AI Act trilogues: the EU’s last chance to protect children

The European Parliament, the EU Council and the European Commission today start interinstitutional negotiations on the AI Act. As a coalition of over 2000 children’s rights, parents’ and mental health stakeholder organisations representing some 200 million EU children, citizens and experts, we call on negotiators not to miss this last chance to protect children and urge the Parliament rapporteurs and the Spanish Presidency to recognise their specific rights, needs and vulnerabilities, and ensure that AI in the EU is safe for them, by design and default.
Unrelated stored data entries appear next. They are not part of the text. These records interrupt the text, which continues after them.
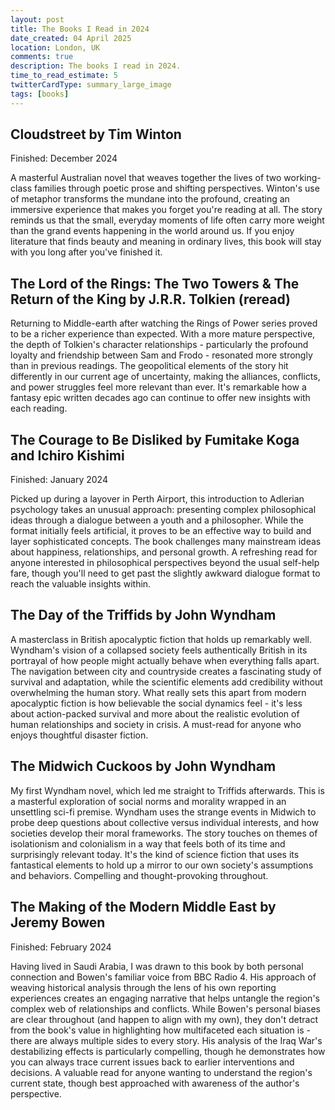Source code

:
 ```yaml
---
layout: post
title: The Books I Read in 2024
date_created: 04 April 2025
location: London, UK
comments: true
description: The books I read in 2024.
time_to_read_estimate: 5
twitterCardType: summary_large_image
tags: [books]
---
```


## Cloudstreet by Tim Winton

Finished: December 2024

A masterful Australian novel that weaves together the lives of two working-class families through poetic prose and shifting perspectives. Winton's use of metaphor transforms the mundane into the profound, creating an immersive experience that makes you forget you're reading at all. The story reminds us that the small, everyday moments of life often carry more weight than the grand events happening in the world around us. If you enjoy literature that finds beauty and meaning in ordinary lives, this book will stay with you long after you've finished it.

## The Lord of the Rings: The Two Towers & The Return of the King by J.R.R. Tolkien (reread)

Returning to Middle-earth after watching the Rings of Power series proved to be a richer experience than expected. With a more mature perspective, the depth of Tolkien's character relationships - particularly the profound loyalty and friendship between Sam and Frodo - resonated more strongly than in previous readings. The geopolitical elements of the story hit differently in our current age of uncertainty, making the alliances, conflicts, and power struggles feel more relevant than ever. It's remarkable how a fantasy epic written decades ago can continue to offer new insights with each reading.

## The Courage to Be Disliked by Fumitake Koga and Ichiro Kishimi

Finished: January 2024

Picked up during a layover in Perth Airport, this introduction to Adlerian psychology takes an unusual approach: presenting complex philosophical ideas through a dialogue between a youth and a philosopher. While the format initially feels artificial, it proves to be an effective way to build and layer sophisticated concepts. The book challenges many mainstream ideas about happiness, relationships, and personal growth. A refreshing read for anyone interested in philosophical perspectives beyond the usual self-help fare, though you'll need to get past the slightly awkward dialogue format to reach the valuable insights within.

## The Day of the Triffids by John Wyndham

A masterclass in British apocalyptic fiction that holds up remarkably well. Wyndham's vision of a collapsed society feels authentically British in its portrayal of how people might actually behave when everything falls apart. The navigation between city and countryside creates a fascinating study of survival and adaptation, while the scientific elements add credibility without overwhelming the human story. What really sets this apart from modern apocalyptic fiction is how believable the social dynamics feel - it's less about action-packed survival and more about the realistic evolution of human relationships and society in crisis. A must-read for anyone who enjoys thoughtful disaster fiction.

## The Midwich Cuckoos by John Wyndham

My first Wyndham novel, which led me straight to Triffids afterwards. This is a masterful exploration of social norms and morality wrapped in an unsettling sci-fi premise. Wyndham uses the strange events in Midwich to probe deep questions about collective versus individual interests, and how societies develop their moral frameworks. The story touches on themes of isolationism and colonialism in a way that feels both of its time and surprisingly relevant today. It's the kind of science fiction that uses its fantastical elements to hold up a mirror to our own society's assumptions and behaviors. Compelling and thought-provoking throughout.

## The Making of the Modern Middle East by Jeremy Bowen

Finished: February 2024

Having lived in Saudi Arabia, I was drawn to this book by both personal connection and Bowen's familiar voice from BBC Radio 4. His approach of weaving historical analysis through the lens of his own reporting experiences creates an engaging narrative that helps untangle the region's complex web of relationships and conflicts. While Bowen's personal biases are clear throughout (and happen to align with my own), they don't detract from the book's value in highlighting how multifaceted each situation is - there are always multiple sides to every story. His analysis of the Iraq War's destabilizing effects is particularly compelling, though he demonstrates how you can always trace current issues back to earlier interventions and decisions. A valuable read for anyone wanting to understand the region's current state, though best approached with awareness of the author's perspective. 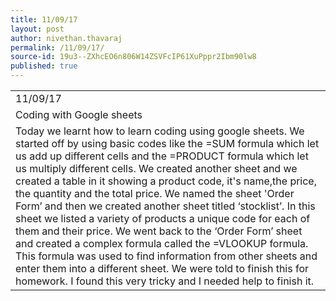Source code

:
 ```yaml
---
title: 11/09/17
layout: post
author: nivethan.thavaraj
permalink: /11/09/17/
source-id: 19u3--ZXhcEO6n806W14ZSVFcIP61XuPppr2Ibm90lw8
published: true
---
```

<table>
  <tr>
    <td>11/09/17</td>
  </tr>
  <tr>
    <td>Coding with Google sheets
</td>
  </tr>
  <tr>
    <td>Today we learnt how to learn coding using google sheets. We started off by using basic codes like the =SUM formula which let us add up different cells and the =PRODUCT formula which let us multiply different cells. We created another sheet and we created a table in it showing a product code, it's name,the price, the quantity and the total price. We named the sheet 'Order Form’ and then we created another sheet titled ‘stocklist’. In this sheet we listed a variety of products a unique code for each of them and their price. We went back to the ‘Order Form’ sheet and created a complex formula called the =VLOOKUP formula. This formula was used to find information from other sheets and enter them into a different sheet. We were told to finish this for homework.  I found this very tricky and I needed help to finish it.

</td>
  </tr>
</table>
Amidst increasing reports of children becoming collateral damage of the rise of AI, the current AI Act draft falls short of protecting children and recognise their specific vulnerabilities, despite its commitment to a human-centric and ethical development of AI based on EU values and the public interests of health, safety and fundamental rights, including those set out in the UN Convention on the Rights of the Child and its General Comment 25. We thus ask EU negotiators to ensure the Act delivers on its promise to both this generation of innovators, and those to come. We ask them to recognise children’s specific rights, needs and vulnerabilities, by listing AI systems specifically intended to be used to shape the education or cognitive and emotional development of children in under Annex III, and clarify explicitly that children are a specific group protected by the ban on AI systems exploiting vulnerabilities, as per the European Commission’s proposal.